BEVERLY POST OFFICE & STORE



Written by Jack James for the paper "Resident Press" in 2018


Beverly Post Office & Store

If you find yourself bored and needing something to do, take a small trip about five miles east of Lavaca. Located on the corner of highways 217 and 252, this old structure can be found on the Harold and the late Pauline Jones home place. Hickory Ridge Cemetery is just down the road to the east.

The old building is in bad shape. The native rock walls stand firmly holding up ailing walls of weathered wood and a rusted tin roof. You may not know it, but the building is an important piece of area history.

I am getting some of my information from an old article printed many years ago. It has been in the museum since I inherited my position there in 2005 and the print is very faded. This page drew the attention of several visitors recently so I thought maybe I should bring it back to our view.

I researched a few sites and discovered that the building is listed on an 1887 map of Sebastian County and detailed in the Beverly Township area. The article visits a genealogy of people and homesteads of the area and suggestions about who owned the land and when. Mr. Luther Seaton is quoted in the article as saying that a post office was once located in the space. Sure enough. On the 1887 map, it is plainly documented as "Beverly P.O." According to Seaton, the place where the building stands was once given as a wedding present by a Mr. Hunter to his daughter Ellen who married F. M. Nixon. Mr. Nixon used the structure for a store at that time. It also held the post office.

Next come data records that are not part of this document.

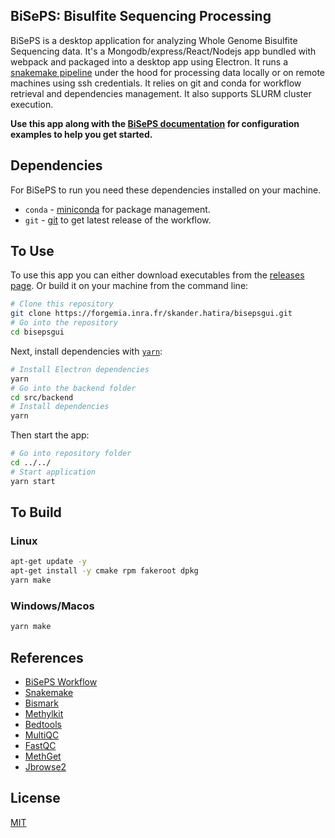 ## **BiSePS: Bisulfite Sequencing Processing**

BiSePS is a desktop application for analyzing Whole Genome Bisulfite Sequencing data. It's a Mongodb/express/React/Nodejs app bundled with webpack and packaged into a desktop app using Electron. It runs a [snakemake pipeline](https://forgemia.inra.fr/skander.hatira/biseps.git) under the hood for processing data locally or on remote machines using ssh credentials.
It relies on git and conda for workflow retrieval and dependencies management. It also supports SLURM cluster execution.

**Use this app along with the [BiSePS documentation]() for configuration examples to help you get started.**

## Dependencies

For BiSePS to run you need these dependencies installed on your machine.

- `conda` - [miniconda](https://docs.conda.io/en/latest/miniconda.html) for package management.
- `git` - [git](https://git-scm.com/) to get latest release of the workflow.

## To Use

To use this app you can either download executables from the [releases page](https://github.com/SkanderHatira/biseps/releases/).
Or build it on your machine from the command line:

```bash
# Clone this repository
git clone https://forgemia.inra.fr/skander.hatira/bisepsgui.git
# Go into the repository
cd bisepsgui
```

Next, install dependencies with [`yarn`](https://yarnpkg.comg):

```bash
# Install Electron dependencies
yarn
# Go into the backend folder
cd src/backend
# Install dependencies
yarn
```

Then start the app:

```bash
# Go into repository folder
cd ../../
# Start application
yarn start
```

## To Build

### Linux

```bash
apt-get update -y
apt-get install -y cmake rpm fakeroot dpkg
yarn make
```

### Windows/Macos

```bash
yarn make
```

## References

- [BiSePS Workflow](https://forgemia.inra.fr/skander.hatira/biseps)
- [Snakemake](https://github.com/snakemake/snakemake)
- [Bismark](https://www.bioinformatics.babraham.ac.uk/projects/bismark/)
- [Methylkit](https://genomebiology.biomedcentral.com/articles/10.1186/gb-2012-13-10-r87)
- [Bedtools](https://academic.oup.com/bioinformatics/article/26/6/841/244688)
- [MultiQC](https://multiqc.info/)
- [FastQC](https://www.bioinformatics.babraham.ac.uk/projects/fastqc/)
- [MethGet](https://github.com/Jason-Teng/MethGET)
- [Jbrowse2](https://jbrowse.org/jb2/)

## License

[MIT](LICENSE.md)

According to my research, the postmaster of the Beverly area was Mr. T. H. Carter in 1888. The area also was home to the Carter Plantation where the first post office was located in 1877. This Carter Plantation was once over 1000 acres that were worked by slave labor and had its own grist mill, gin and this store, evidently. There is history that states a wedding anniversary party took place there in the early 1900s and the happy couple received congratulations by President and Mrs. Theodore Roosevelt. (Perhaps this is why he made a Whistle Stop campaign tour through Lavaca when he was running for the presidency?)

The post office was located there until 1915, according to some pages that I found online. Slowly, the postal service from the outlying areas of Arbuckle Island, Union, Ursula and Beverly were consolidated with Lavaca. The little building was still a store until the 1930s when a new store was built and the old place became used as a barn.

This neglected little building is, by my calculations, somewhere in the neighborhood of 128 to 138 years old. Harold and Pauline Jones are quoted as wishing that the structure could be restored for historical value. Harold just passed away this week, joining his beloved Pauline in the hereafter. I hear that others in the family agree that it needs to be saved. I don't have a say in the matter except I do think that it would be a shame to let this little building fall down and be destroyed.

How about someone taking an interest into seeing if preserving this place? It may be eligible for becoming a historical structure and placed on the National Historic Register! If I can help as a part of the Lavaca Museum, please let me know. Also, if the history that I have written from other writings is mistaken, please drop by the museum this Saturday and help me straighten it out.

See? Sometimes we pass things time and time again and never really pay attention! Keep your eye out for other places in the area that you would like to know about and we will see if we can uncover the real untold story!